Australian ban lifted; Losses to mount in FY12
Tiger Australia to re-commence from Aug 12. Tiger Airways Australia (TAA) will recommence
operations from 12 Aug, following the lifting of suspension of its Air Operator’s
Certificate (AOC). However CASA has imposed certain conditions on the LCC including an
initial limitation of 18 sectors per day for the month of Aug 2011. As expected, TAA announced it will scale down its network and operations in Australia with the redeployment of two A320s and closure of its Adelaide base. All staff are being offered redeployment to its Melbourne Tullamarine base, and hence, we suspect it could shut down Avalon as well. First route to recommence would be Melbourne-Sydney. We expect a gestation period for demand to pick up following recent negative publicity with Tiger aggressively slashing fares to attract passengers. To add to the challenging operating landscape in Australia, the Government has proposed to charge a carbon price of A$23 per tonne to domestic airlines via an increase in aviation fuel excise to which TAA estimates will be ~A$3 per passenger. The LCC is, however, confident on passing this cost down to the passenger.

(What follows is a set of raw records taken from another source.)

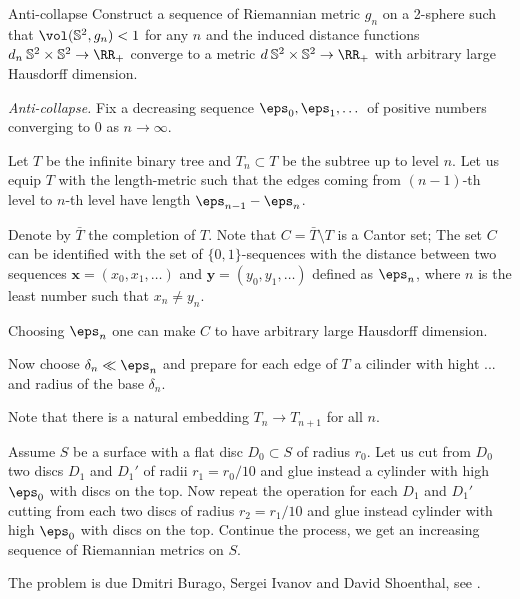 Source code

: \begin{pr}{}{Anti-collapse}\label{anti-collaps} Construct
a sequence of Riemannian metric $g_n$ on a 2-sphere such that 
$\vol (\mathbb S^2,g_n)<1$ for any $n$ 
and the induced distance functions $d_n\:\mathbb{S}^2\times \mathbb{S}^2\to \RR_+$
converge to a metric $d\:\mathbb{S}^2\times \mathbb{S}^2\to \RR_+$ 
with arbitrary large Hausdorff dimension.
\end{pr}

\textit{Anti-collapse.}
Fix a decreasing sequence $\eps_0,\eps_1,\dots$ of positive numbers converging to $0$ as $n\to \infty$.

Let $T$ be the infinite binary tree
and $T_n\subset T$ be the subtree up to level $n$.
Let us equip $T$ with the length-metric such that the edges coming from $(n-1)$-th level to $n$-th level have length $\eps_{n-1}-\eps_n$.

Denote by $\bar T$ the completion of $T$.
Note that $C=\bar T\setminus T$ is a Cantor set;
The set $C$ can be identified with the set of $\{0,1\}$-sequences 
with the distance between two sequences $\bm{x}=(x_0,x_1,\dots)$ and $\bm{y}=(y_0,y_1,\dots)$ defined as $\eps_n$, where $n$ is the least number such that $x_n\ne y_n$.

Choosing $\eps_n$ one can make $C$ to have arbitrary large Hausdorff dimension.

Now choose $\delta_n\ll\eps_n$ and prepare for each edge of $T$ a cilinder with hight ... and radius of the base $\delta_n$.
 

Note that there is a natural embedding $T_{n}\to T_{n+1}$ for all $n$.


Assume $S$ be a surface with a flat disc $D_0\subset S$ of radius $r_0$.
Let us cut from $D_0$ two discs $D_1$ and $D_1'$ 
of radii $r_1=r_0/10$ and glue instead a cylinder with high $\eps_0$ 
with discs on the top.
Now repeat the operation for each $D_1$ and $D_1'$ cutting 
from each two discs of radius $r_2=r_1/10$
and glue instead cylinder with high $\eps_0$ 
with discs on the top.
Continue the process, we get an increasing sequence of Riemannian metrics on $S$.

The problem is due
Dmitri Burago, 
Sergei Ivanov 
and David Shoenthal,
see \cite{BIS}.














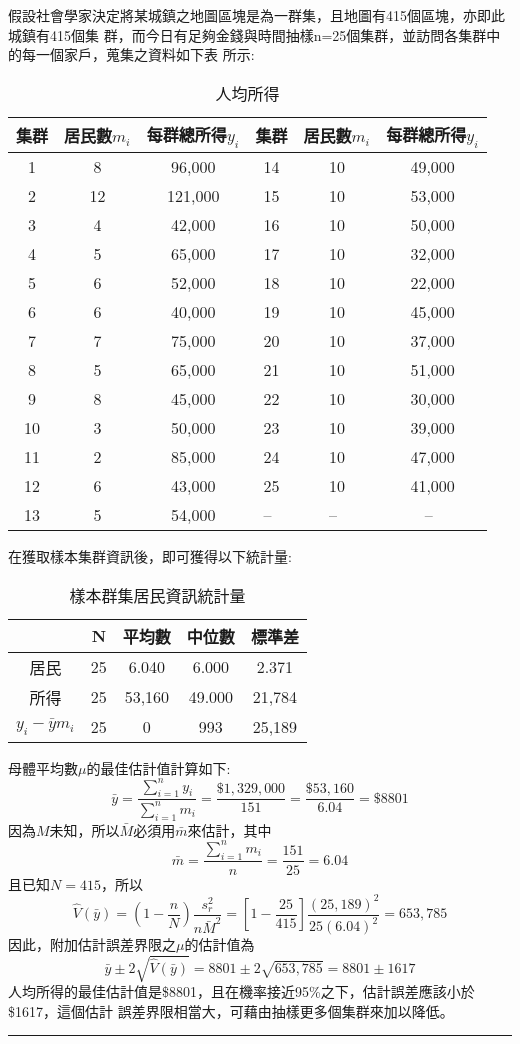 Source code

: 		\begin{ex}\label{ex:cluster}
			假設社會學家決定將某城鎮之地圖區塊是為一群集，且地圖有415個區塊，亦即此城鎮有415個集				群，而今日有足夠金錢與時間抽樣n=25個集群，並訪問各集群中的每一個家戶，蒐集之資料如下表				所示:
			\begin{table}[h]
			\centering
			\caption{人均所得}
				\begin{tabular}{ccc|ccc}
				\hline
				集群&居民數$m_i$&每群總所得$y_i$&集群&居民數$m_i$&每群總所得$y_i$ \\ \hline
				1&8&96,000&14&10&49,000\\
				2&12&121,000&15&10&53,000\\
				3&4&42,000&16&10&50,000\\
				4&5&65,000&17&10&32,000\\
				5&6&52,000&18&10&22,000\\
				6&6&40,000&19&10&45,000\\
				7&7&75,000&20&10&37,000\\
				8&5&65,000&21&10&51,000\\
				9&8&45,000&22&10&30,000\\
				10&3&50,000&23&10&39,000\\
				11&2&85,000&24&10&47,000\\
				12&6&43,000&25&10&41,000\\
				13&5&54,000&--~&--~&--~\\
				\hline				
				\end{tabular}
			\end{table}
			在獲取樣本集群資訊後，即可獲得以下統計量:
			\begin{table}[h]
			\centering
			\caption{樣本群集居民資訊統計量}
				\begin{tabular}{ccccc}
					\hline \rowcolor{blizzardblue}
					&N&平均數&中位數&標準差\\ \hline \rowcolor{blanchedalmond}
					居民&25&6.040&6.000&2.371\\ \rowcolor{blanchedalmond}
					所得&25&53,160&49.000&21,784\\ \rowcolor{blanchedalmond}
					$ y_i-\bar{y} m_i $&25&0&993&25,189\\ 
					\hline
				\end{tabular}
			\end{table}
			母體平均數$\mu$的最佳估計值計算如下:
			$$ \bar{y} = \frac{\sum^n_{i=1} y_i}{\sum^n_{i=1} m_i} 
			=\frac{\$1,329,000}{151} = \frac{\$53,160}{6.04}=\$8801 $$
			因為$M$未知，所以$\bar{M}$必須用$\bar{m}$來估計，其中
			$$\bar{m}=\frac{\sum^n_{i=1} m_i}{n} = \frac{151}{25} = 6.04$$
			且已知$N=415$，所以
			$$ \hat{V}(\bar{y})=\left( 1-\frac{n}{N} \right)\frac{s^2_r}{n\bar{M}^2}=				\left[ 1-\frac{25}{415} \right] \frac{(25,189)^2}{25(6.04)^2}=653,785 $$	
			因此，附加估計誤差界限之$\mu$的估計值為
			$$ \bar{y}\pm 2\sqrt{\hat{V}(\bar{y})}=8801\pm 2\sqrt{653,785}=8801\pm1617  			$$
			人均所得的最佳估計值是\$8801，且在機率接近95\%之下，估計誤差應該小於\$1617，這個估計				誤差界限相當大，可藉由抽樣更多個集群來加以降低。
		\end{ex}
		\rule{\textwidth}{0.2pt}
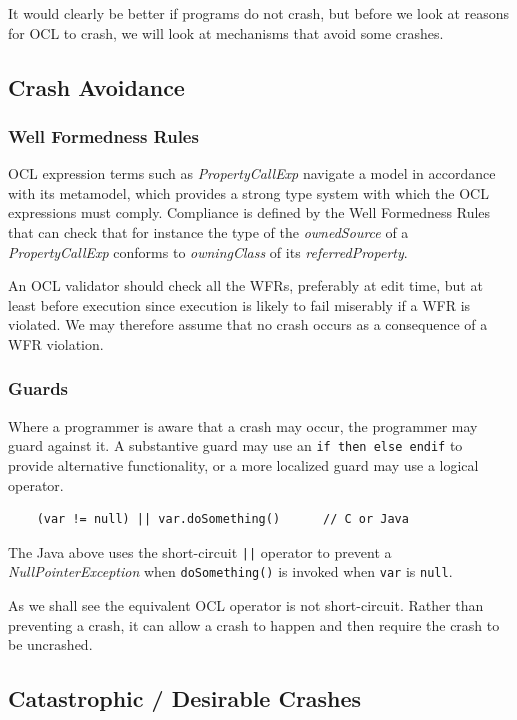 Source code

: \documentclass{llncs}
\begin{document}
It would clearly be better if programs do not crash, but before we look at reasons for OCL to crash, we will look at mechanisms that avoid some crashes.

\subsection{Crash Avoidance}

\subsubsection{Well Formedness Rules} OCL expression terms such as \emph{PropertyCallExp} navigate a model in accordance with its metamodel, which provides a strong type system with which the OCL expressions must comply. Compliance is defined by the Well Formedness Rules that can check that for instance the type of the \emph{ownedSource} of a \emph{PropertyCallExp} conforms to \emph{owningClass} of its \emph{referredProperty}.

An OCL validator should check all the WFRs, preferably at edit time, but at least before execution since execution is likely to fail miserably if a WFR is violated. We may therefore assume that no crash occurs as a consequence of a WFR violation.

\subsubsection{Guards}\label{Guards} Where a programmer is aware that a crash may occur, the programmer may guard against it. A substantive guard may use an \verb|if then else endif| to provide alternative functionality, or a more localized guard may use a logical operator.

\begin{verbatim}
    (var != null) || var.doSomething()		// C or Java
\end{verbatim}

The Java above uses the short-circuit \verb&||& operator to prevent a \emph{NullPointerException} when \verb|doSomething()| is invoked when \verb|var| is \verb|null|.

As we shall see the equivalent OCL operator is not short-circuit. Rather than preventing a crash, it can allow a crash to happen and then require the crash to be uncrashed.

\subsection{Catastrophic / Desirable Crashes}
\end{document}
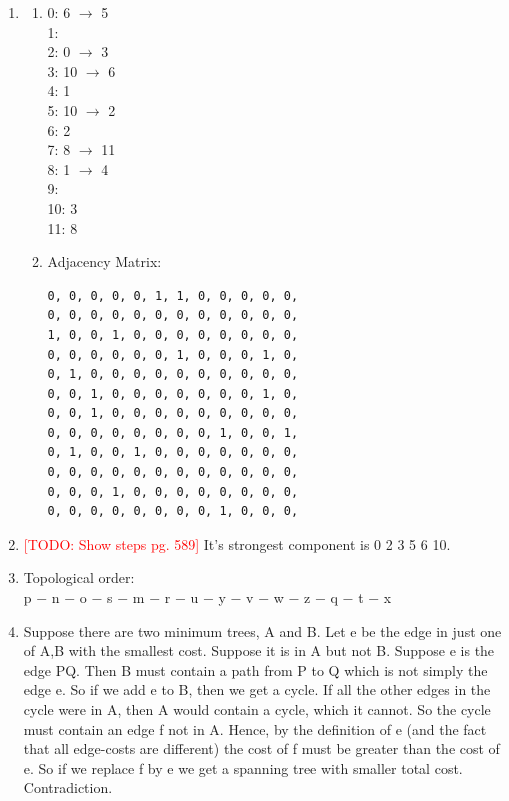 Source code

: \documentclass[11pt,fleqn]{article}
\newcommand\todo[1]{\textcolor{red}{[TODO: #1]}}
\begin{document}
\begin{enumerate}
	\item 
		\begin{enumerate}
			\item
0: 6 $\rightarrow$ 5 \\
1: \\
2: 0 $\rightarrow$ 3 \\
3: 10 $\rightarrow$ 6 \\
4: 1 \\
5: 10 $\rightarrow$ 2 \\
6: 2 \\
7: 8 $\rightarrow$ 11 \\
8: 1 $\rightarrow$ 4 \\
9: \\
10: 3 \\
11: 8
			\item Adjacency Matrix:
\begin{verbatim}
0, 0, 0, 0, 0, 1, 1, 0, 0, 0, 0, 0, 
0, 0, 0, 0, 0, 0, 0, 0, 0, 0, 0, 0, 
1, 0, 0, 1, 0, 0, 0, 0, 0, 0, 0, 0, 
0, 0, 0, 0, 0, 0, 1, 0, 0, 0, 1, 0, 
0, 1, 0, 0, 0, 0, 0, 0, 0, 0, 0, 0, 
0, 0, 1, 0, 0, 0, 0, 0, 0, 0, 1, 0, 
0, 0, 1, 0, 0, 0, 0, 0, 0, 0, 0, 0, 
0, 0, 0, 0, 0, 0, 0, 0, 1, 0, 0, 1, 
0, 1, 0, 0, 1, 0, 0, 0, 0, 0, 0, 0, 
0, 0, 0, 0, 0, 0, 0, 0, 0, 0, 0, 0, 
0, 0, 0, 1, 0, 0, 0, 0, 0, 0, 0, 0, 
0, 0, 0, 0, 0, 0, 0, 0, 1, 0, 0, 0, 
\end{verbatim}
		\end{enumerate}

	\item \todo{Show steps pg. 589}
It's strongest component is 0 2 3 5 6 10.

	\item Topological order: \\
p $-$ n $-$ o $-$ s $-$ m $-$ r $-$ u $-$ y $-$ v $-$ w $-$ z $-$ q $-$ t $-$ x 

\newpage

	\item Suppose there are two minimum trees, A and B. Let e be the edge in just one of A,B with the smallest cost. 
Suppose it is in A but not B. Suppose e is the edge PQ. Then B must contain a path from P to Q which is not simply the edge e. 
So if we add e to B, then we get a cycle. If all the other edges in the cycle were in A, then A would contain a cycle, which it cannot. 
So the cycle must contain an edge f not in A. Hence, by the definition of e (and the fact that all edge-costs are different) the cost of f must be greater than the cost of e. 
So if we replace f by e we get a spanning tree with smaller total cost. Contradiction.


\end{enumerate}
\end{document}
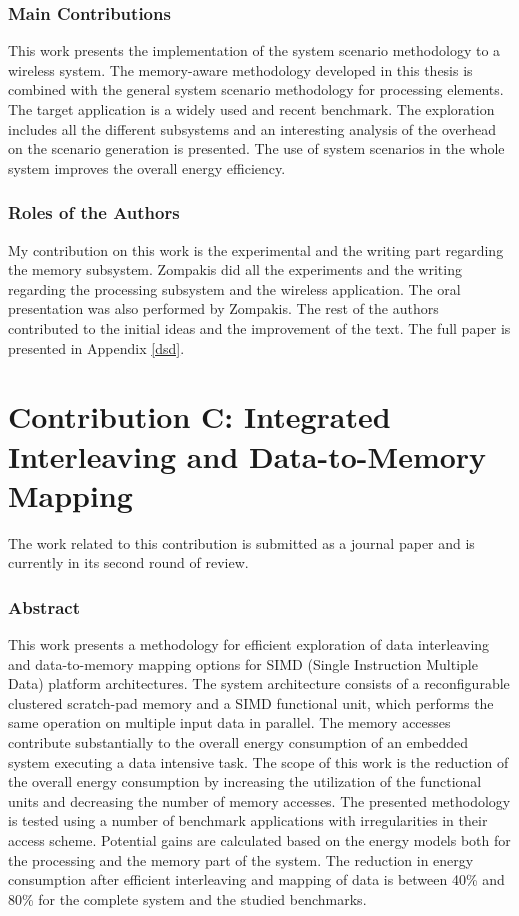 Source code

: \subsubsection{Main Contributions}

This work presents the implementation of the system scenario methodology to a wireless system.
The memory-aware methodology developed in this thesis is combined with the general system scenario methodology for processing elements.
The target application is a widely used and recent benchmark.
The exploration includes all the different subsystems and an interesting analysis of the overhead on the scenario generation is presented.
The use of system scenarios in the whole system improves the overall energy efficiency.

\subsubsection{Roles of the Authors}

My contribution on this work is the experimental and the writing part regarding the memory subsystem.
Zompakis did all the experiments and the writing regarding the processing subsystem and the wireless application.
The oral presentation was also performed by Zompakis.
The rest of the authors contributed to the initial ideas and the improvement of the text.
The full paper is presented in Appendix \ref{dsd}.

\section{Contribution C: Integrated Interleaving and Data-to-Memory Mapping}

The work related to this contribution is submitted as a journal paper and is currently in its second round of review.

\subsubsection{Abstract}

This work presents a methodology for efficient exploration of data interleaving and data-to-memory mapping options for SIMD (Single Instruction Multiple Data) platform architectures.
The system architecture consists of  a reconfigurable clustered scratch-pad memory and a SIMD functional unit, which performs the same operation on multiple input data in parallel. 
The memory accesses contribute substantially to the overall energy consumption of an embedded system executing a data intensive task. 
The scope of this work is the reduction of the overall energy consumption by increasing the utilization of the functional units and decreasing the number of memory accesses.
The presented methodology is tested using a number of benchmark applications with irregularities in their access scheme.
Potential gains are calculated based on the energy models both for the processing and the memory part of the system.
The reduction in energy consumption after efficient interleaving and mapping of data is between 40\% and 80\% for the complete system and the studied benchmarks.

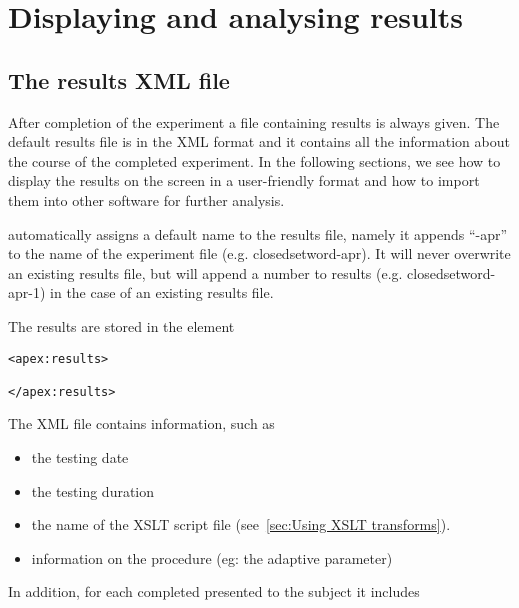 \chapter{Displaying and analysing results}
\label{chap:Results}
\section{The results XML file}

After completion of the experiment a file containing results is
always given. The default results file is in the XML format and it
contains all the information about the course of the completed
experiment. In the following sections, we see how to display the
results on the screen in a user-friendly format and how to import
them into other software for further analysis.

\apex automatically assigns a default name to the results file,
namely it appends ``-apr'' to the name of the experiment file
(e.g. closedsetword-apr). It will never overwrite an existing
results file, but will append a number to results (e.g.
closedsetword-apr-1) in the case of an existing results file.

The results are stored in the element
\begin{lstlisting}
<apex:results>

</apex:results>
\end{lstlisting}

The XML file contains  information, such as

\begin{itemize}
\item the testing date

\item the testing duration

\item the name of the XSLT script file (see~\ref{sec:Using XSLT
transforms}). 

\item information on the procedure (eg: the adaptive parameter)

\end{itemize}

In addition, for each completed  presented to the
subject it includes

July 2011: Pax down 32% YoY. Tiger reported a 32% YoY fall in passengers carried to 358k
for the month of July 2011 with load factor declining 3ppt to 86%. This is due to the grounding of its Australian fleet for the month.

Revising fleet assumptions and expecting lower yields. We have revised our fleet assumptions from 33/39 to 35/43 for FY12/13 as management conceded they might lease their A320s to external parties but will not delay any deliveries. Consequently our ASKs and RPKs are increased by 5.7%/10.8% for FY12/13 respectively. We maintain our load factor assumption of 81% but lower our yields by 9.9%/0.6% for FY12/13 as we expect Tiger to discount fares aggressively to attract traffic.

Expect to FY12 to end at a loss. 1QFY12 registered a net loss of S$20.6m, which resulted
from higher fuel costs and a two week disruption to its Australian operations as a result of the Chilean volcanic ash cloud. While fuel prices have eased, we expect the five week grounding of Tiger Australia and consequently weak demand and aggressive discounting of fares to lead to deeper losses in 2QFY12. There will also be one-off costs from legal and consulting fees following the court proceedings in Australia. We are also concerned on the Group's net gearing levels which hit 2.76x in 1QFY12 and will hit 4x by end FY12, leading to a potential cash call.

Maintain SELL with lower TP of S$0.62. Tiger is currently trading at 3.3/2.7 FY12/13 P/B vs
its peers at 2x. Based on our revised earnings, we lower our TP to S$0.62 (previously S$0.74), pegged at an unchanged 2x FY12F P/B.